I include both the English and French Immersion versions as there was a difference in the results. In English, 82% of the students were right whilst in French, only 68% were right. The most common wrong answer for the French Immersion students was 'mètre'. When I have shown this to some adults who know a bit of French but not a lot, they have also chosen 'mètre' as they did not know what 'clé' meant but knew that 'maison' meant house so figured that metres would be the best answer. Students are not allowed to use English-French dictionaries in the EQAO tests but I wonder if these French Immersion students would have performed better even if a picture of a house key was included?

Here is another interesting question:
Recent tweets from Steven Strogatz revealed his concern that students do not know about analogue clocks. In this question, 68% of the students were right with French Immersion students slightly higher than their English counterparts (76% to 67%). I wonder if this difference a result of the clock being more frequently used as a tool for developing the language in French Immersion classes. I also wonder if telling the time is best taught not as a separate unit but as an ongoing life skill throughout the day, throughout the year. A simple act of taking 30 seconds to stop the class and get them to look at the clock to tell the time, done five or six times throughout the day could have a massive impact on student learning. I've shared some ideas on why analogue clocks are fantastic tools for developing Mathematical thinking previously in this post. 

This question also reveals a common misconception:
Only 57% of students got this correct. Over a quarter of the students chose 240 minutes.

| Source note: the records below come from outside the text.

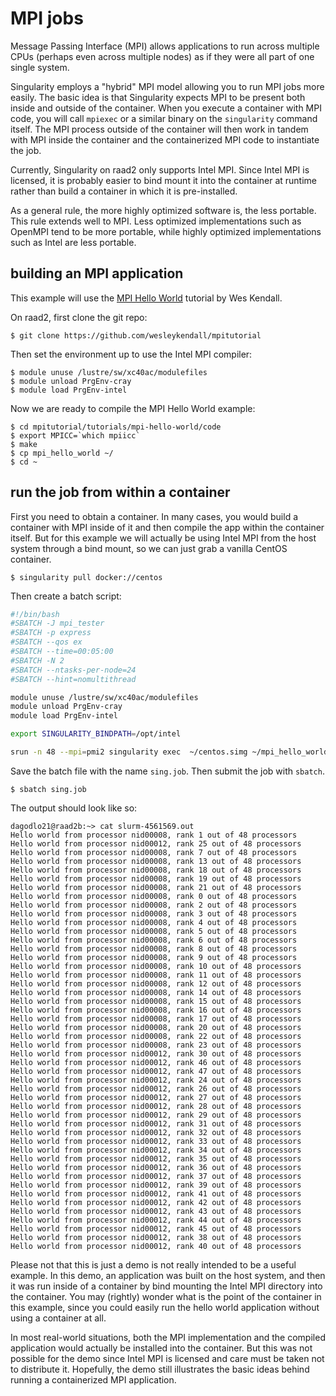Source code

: # MPI jobs

Message Passing Interface (MPI) allows applications to run across 
multiple CPUs (perhaps even across multiple nodes) as if they 
were all part of one single system.

Singularity employs a "hybrid" MPI model allowing you to run MPI
jobs more easily. The basic idea is that Singularity expects MPI
to be present both inside and outside of the container.  When 
you execute a container with MPI code, you will call `mpiexec`
or a similar binary on the `singularity`
command itself. The MPI process outside of the container will 
then work in tandem with MPI inside the container and the 
containerized MPI code to instantiate the job.  

Currently, Singularity on raad2 only supports Intel MPI. Since 
Intel MPI is licensed, it is probably easier to bind mount
it into the container at runtime rather than build a container in
which it is pre-installed. 

As a general rule, the more highly 
optimized software is, the less portable. This rule extends well
to MPI. Less optimized implementations such as OpenMPI tend to be 
more portable, while highly optimized implementations such as 
Intel are less portable. 

## building an MPI application 

This example will use the [MPI Hello World](http://mpitutorial.com/tutorials/mpi-hello-world/)
tutorial by Wes Kendall. 

On raad2, first clone the git repo:

```
$ git clone https://github.com/wesleykendall/mpitutorial
```

Then set the environment up to use the Intel MPI compiler:

```
$ module unuse /lustre/sw/xc40ac/modulefiles
$ module unload PrgEnv-cray
$ module load PrgEnv-intel
``` 

Now we are ready to compile the MPI Hello World example:

```
$ cd mpitutorial/tutorials/mpi-hello-world/code
$ export MPICC=`which mpiicc`
$ make
$ cp mpi_hello_world ~/
$ cd ~
```

## run the job from within a container

First you need to obtain a container. In many cases, you would 
build a container with MPI inside of it and then compile the app
within the container itself. But for this example we will actually
be using Intel MPI from the host system through a bind mount, so
we can just grab a vanilla CentOS container. 

```
$ singularity pull docker://centos
```

Then create a batch script:

```sh
#!/bin/bash
#SBATCH -J mpi_tester
#SBATCH -p express
#SBATCH --qos ex
#SBATCH --time=00:05:00
#SBATCH -N 2
#SBATCH --ntasks-per-node=24
#SBATCH --hint=nomultithread

module unuse /lustre/sw/xc40ac/modulefiles
module unload PrgEnv-cray
module load PrgEnv-intel

export SINGULARITY_BINDPATH=/opt/intel

srun -n 48 --mpi=pmi2 singularity exec  ~/centos.simg ~/mpi_hello_world
```

Save the batch file with the name `sing.job`.  Then submit the job
with `sbatch`. 

```
$ sbatch sing.job
```

The output should look like so:

```
dagodlo21@raad2b:~> cat slurm-4561569.out
Hello world from processor nid00008, rank 1 out of 48 processors
Hello world from processor nid00012, rank 25 out of 48 processors
Hello world from processor nid00008, rank 7 out of 48 processors
Hello world from processor nid00008, rank 13 out of 48 processors
Hello world from processor nid00008, rank 18 out of 48 processors
Hello world from processor nid00008, rank 19 out of 48 processors
Hello world from processor nid00008, rank 21 out of 48 processors
Hello world from processor nid00008, rank 0 out of 48 processors
Hello world from processor nid00008, rank 2 out of 48 processors
Hello world from processor nid00008, rank 3 out of 48 processors
Hello world from processor nid00008, rank 4 out of 48 processors
Hello world from processor nid00008, rank 5 out of 48 processors
Hello world from processor nid00008, rank 6 out of 48 processors
Hello world from processor nid00008, rank 8 out of 48 processors
Hello world from processor nid00008, rank 9 out of 48 processors
Hello world from processor nid00008, rank 10 out of 48 processors
Hello world from processor nid00008, rank 11 out of 48 processors
Hello world from processor nid00008, rank 12 out of 48 processors
Hello world from processor nid00008, rank 14 out of 48 processors
Hello world from processor nid00008, rank 15 out of 48 processors
Hello world from processor nid00008, rank 16 out of 48 processors
Hello world from processor nid00008, rank 17 out of 48 processors
Hello world from processor nid00008, rank 20 out of 48 processors
Hello world from processor nid00008, rank 22 out of 48 processors
Hello world from processor nid00008, rank 23 out of 48 processors
Hello world from processor nid00012, rank 30 out of 48 processors
Hello world from processor nid00012, rank 46 out of 48 processors
Hello world from processor nid00012, rank 47 out of 48 processors
Hello world from processor nid00012, rank 24 out of 48 processors
Hello world from processor nid00012, rank 26 out of 48 processors
Hello world from processor nid00012, rank 27 out of 48 processors
Hello world from processor nid00012, rank 28 out of 48 processors
Hello world from processor nid00012, rank 29 out of 48 processors
Hello world from processor nid00012, rank 31 out of 48 processors
Hello world from processor nid00012, rank 32 out of 48 processors
Hello world from processor nid00012, rank 33 out of 48 processors
Hello world from processor nid00012, rank 34 out of 48 processors
Hello world from processor nid00012, rank 35 out of 48 processors
Hello world from processor nid00012, rank 36 out of 48 processors
Hello world from processor nid00012, rank 37 out of 48 processors
Hello world from processor nid00012, rank 39 out of 48 processors
Hello world from processor nid00012, rank 41 out of 48 processors
Hello world from processor nid00012, rank 42 out of 48 processors
Hello world from processor nid00012, rank 43 out of 48 processors
Hello world from processor nid00012, rank 44 out of 48 processors
Hello world from processor nid00012, rank 45 out of 48 processors
Hello world from processor nid00012, rank 38 out of 48 processors
Hello world from processor nid00012, rank 40 out of 48 processors
```

Please not that this is just a demo is not really intended to be a useful example.
In this demo, an application was built on the host system, and then it was run 
inside of a container by bind mounting the Intel MPI directory into the container.
You may (rightly) wonder what is the point of the container in this example,
since you could easily run the hello world application without using a container
at all.  

In most real-world situations, both the MPI implementation and the compiled
application would actually be installed into the container. But this was not 
possible for the demo since Intel MPI is licensed and care must be taken not to
distribute it. Hopefully, the demo still illustrates the basic ideas behind
running a containerized MPI application.  
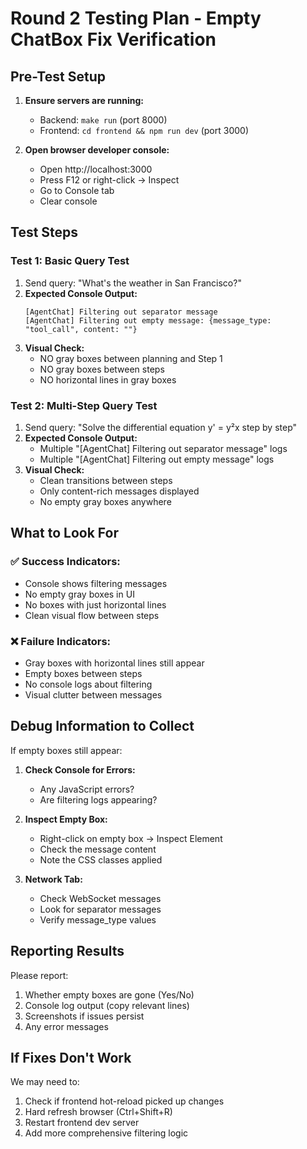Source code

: # Round 2 Testing Plan - Empty ChatBox Fix Verification

## Pre-Test Setup

1. **Ensure servers are running:**
   - Backend: `make run` (port 8000)
   - Frontend: `cd frontend && npm run dev` (port 3000)

2. **Open browser developer console:**
   - Open http://localhost:3000
   - Press F12 or right-click → Inspect
   - Go to Console tab
   - Clear console

## Test Steps

### Test 1: Basic Query Test
1. Send query: "What's the weather in San Francisco?"
2. **Expected Console Output:**
   ```
   [AgentChat] Filtering out separator message
   [AgentChat] Filtering out empty message: {message_type: "tool_call", content: ""}
   ```
3. **Visual Check:**
   - NO gray boxes between planning and Step 1
   - NO gray boxes between steps
   - NO horizontal lines in gray boxes

### Test 2: Multi-Step Query Test  
1. Send query: "Solve the differential equation y' = y²x step by step"
2. **Expected Console Output:**
   - Multiple "[AgentChat] Filtering out separator message" logs
   - Multiple "[AgentChat] Filtering out empty message" logs
3. **Visual Check:**
   - Clean transitions between steps
   - Only content-rich messages displayed
   - No empty gray boxes anywhere

## What to Look For

### ✅ Success Indicators:
- Console shows filtering messages
- No empty gray boxes in UI
- No boxes with just horizontal lines
- Clean visual flow between steps

### ❌ Failure Indicators:
- Gray boxes with horizontal lines still appear
- Empty boxes between steps
- No console logs about filtering
- Visual clutter between messages

## Debug Information to Collect

If empty boxes still appear:

1. **Check Console for Errors:**
   - Any JavaScript errors?
   - Are filtering logs appearing?

2. **Inspect Empty Box:**
   - Right-click on empty box → Inspect Element
   - Check the message content
   - Note the CSS classes applied

3. **Network Tab:**
   - Check WebSocket messages
   - Look for separator messages
   - Verify message_type values

## Reporting Results

Please report:
1. Whether empty boxes are gone (Yes/No)
2. Console log output (copy relevant lines)
3. Screenshots if issues persist
4. Any error messages

## If Fixes Don't Work

We may need to:
1. Check if frontend hot-reload picked up changes
2. Hard refresh browser (Ctrl+Shift+R)
3. Restart frontend dev server
4. Add more comprehensive filtering logic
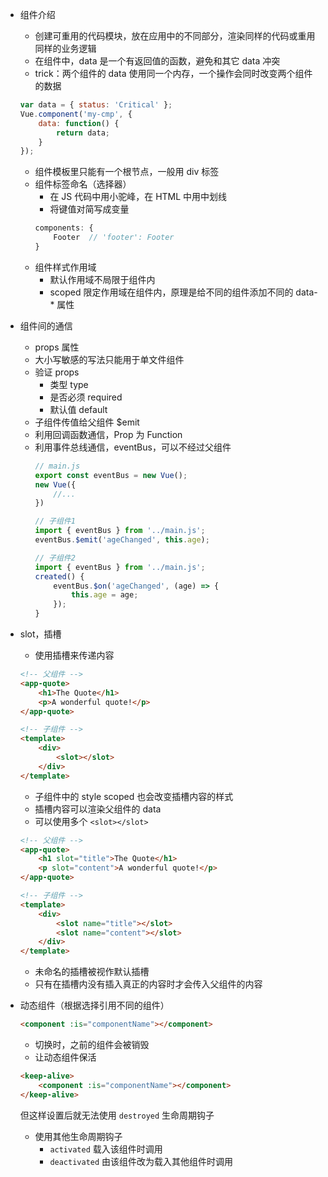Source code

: * 组件介绍
    * 创建可重用的代码模块，放在应用中的不同部分，渲染同样的代码或重用同样的业务逻辑
    * 在组件中，data 是一个有返回值的函数，避免和其它 data 冲突
    * trick：两个组件的 data 使用同一个内存，一个操作会同时改变两个组件的数据

    ``` JavaScript
    var data = { status: 'Critical' };
    Vue.component('my-cmp', {
        data: function() {
            return data;
        }
    });
    ```
    * 组件模板里只能有一个根节点，一般用 div 标签
    * 组件标签命名（选择器）
        * 在 JS 代码中用小驼峰，在 HTML 中用中划线
        * 将键值对简写成变量
        ``` JavaScript
        components: {
            Footer  // 'footer': Footer
        }
        ```
    * 组件样式作用域
        * 默认作用域不局限于组件内
        * scoped 限定作用域在组件内，原理是给不同的组件添加不同的 data-* 属性

* 组件间的通信
    * props 属性
    * 大小写敏感的写法只能用于单文件组件
    * 验证 props
        * 类型 type
        * 是否必须 required
        * 默认值 default
    * 子组件传值给父组件 $emit
    * 利用回调函数通信，Prop 为 Function
    * 利用事件总线通信，eventBus，可以不经过父组件
        ``` JavaScript
        // main.js
        export const eventBus = new Vue();
        new Vue({
            //...
        })

        // 子组件1
        import { eventBus } from '../main.js';
        eventBus.$emit('ageChanged', this.age);

        // 子组件2
        import { eventBus } from '../main.js';
        created() {
            eventBus.$on('ageChanged', (age) => {
                this.age = age;
            });
        }
        ```

* slot，插槽
    * 使用插槽来传递内容
    ``` HTML
    <!-- 父组件 -->
    <app-quote>
        <h1>The Quote</h1>
        <p>A wonderful quote!</p>
    </app-quote>

    <!-- 子组件 -->
    <template>
        <div>
            <slot></slot>
        </div>
    </template>
    ```
    * 子组件中的 style scoped 也会改变插槽内容的样式
    * 插槽内容可以渲染父组件的 data
    * 可以使用多个 `<slot></slot>`
    ``` HTML
    <!-- 父组件 -->
    <app-quote>
        <h1 slot="title">The Quote</h1>
        <p slot="content">A wonderful quote!</p>
    </app-quote>

    <!-- 子组件 -->
    <template>
        <div>
            <slot name="title"></slot>
            <slot name="content"></slot>
        </div>
    </template>
    ```
    * 未命名的插槽被视作默认插槽
    * 只有在插槽内没有插入真正的内容时才会传入父组件的内容

* 动态组件（根据选择引用不同的组件）
    ``` HTML
    <component :is="componentName"></component>
    ```
    * 切换时，之前的组件会被销毁
    * 让动态组件保活
    ``` HTML
    <keep-alive>
        <component :is="componentName"></component>
    </keep-alive>
    ```
    但这样设置后就无法使用 `destroyed` 生命周期钩子
    * 使用其他生命周期钩子
        * `activated` 载入该组件时调用
        * `deactivated` 由该组件改为载入其他组件时调用
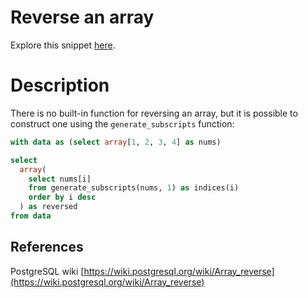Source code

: # Reverse an array

Explore this snippet [here](https://count.co/n/aDl6lXQKQdx?vm=e).

# Description
There is no built-in function for reversing an array, but it is possible to construct one using the `generate_subscripts` function:

```sql
with data as (select array[1, 2, 3, 4] as nums)

select
  array(
    select nums[i]
    from generate_subscripts(nums, 1) as indices(i)
    order by i desc
  ) as reversed
from data
```


## References
PostgreSQL wiki [https://wiki.postgresql.org/wiki/Array_reverse](https://wiki.postgresql.org/wiki/Array_reverse)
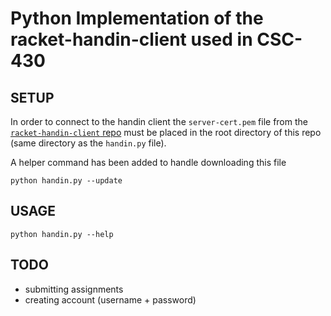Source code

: # Python Implementation of the racket-handin-client used in CSC-430

## SETUP

In order to connect to the handin client the `server-cert.pem` file from the [`racket-handin-client` repo](https://github.com/jbclements/racket-handin-client) must be placed in the root directory of this repo (same directory as the `handin.py` file).

A helper command has been added to handle downloading this file

```shell
python handin.py --update
```

## USAGE

```shell
python handin.py --help
```

## TODO

- submitting assignments
- creating account (username + password)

This does not surprise me as I often see a common counting misconception where students are asked to count up (or down) by ones from a start number (bolded) and write:
157, 158, 159, 200
or
300, 259, 258, 257
I call this microwave math as I think it develops from situations such as looking at the decimal clack on a microwave, putting in your food, pressing '3 0 0' then start and, WOW! The next number is 259!
So how to address this misconception? Well, firstly we need to acknowledge it exists and not assume that all students (even if they can tell the time) know that there are 60 minutes in an hour. I have seen some teachers write the number of minutes alongside each hour number on their classroom clock, and then ask questions such as, 'It is two hours to lunch. How many minutes is that?' I have also seen some teachers use a double number line with hours on top and the corresponding minutes below. Such strategies done at frequent intervals throughout the year could go a long way to fixing this common misconception.

A final question which is revealing, is this one:
Here, just less than half the students (49%) got this correct. The most common wrong answer was the top one (one-quarter litre, one-half litre, 1 L, 2 L). I wonder how many of these students misread (or are used to seeing) it as a smallest to greatest question? If so, then at least they were kind of correct! What is more problematic are the students who chose one of the middle two answers. For the second one (chosen by 12% of students), I would assume that they are thinking greatest to smallest as this list has 2 L followed by 1 L. Do these students also think that one-quarter litre and one-half litre are therefore bigger than two litres? For the third option, again assuming that the students are thinking greatest to smallest (on account of 2 L being followed by 1 L), do these students think that one-quarter litre is greater than one-half litre? If so this reminds me of the McDonald's-A&Ws math misconception:
So how do we address this misconception? For students to really understand measurement, they need to spend a lot of time practically measuring things. They MUST experience measuring with rulers, tape measures, scales, or, in this case, by pouring water into containers to see the difference between one litre, one-half litre and one-quarter litre. It is actually a great way to develop fractional understanding too (How many quarter cups of water do you need to fill a full cup?)
One final thought: I wonder if any students were confused by the notation used i.e. 2 litres written as 2 L? I only mention this as I am not sure how often (if ever) I use an upper case L to stand for litres. I either write litres out in full or use a lower case l.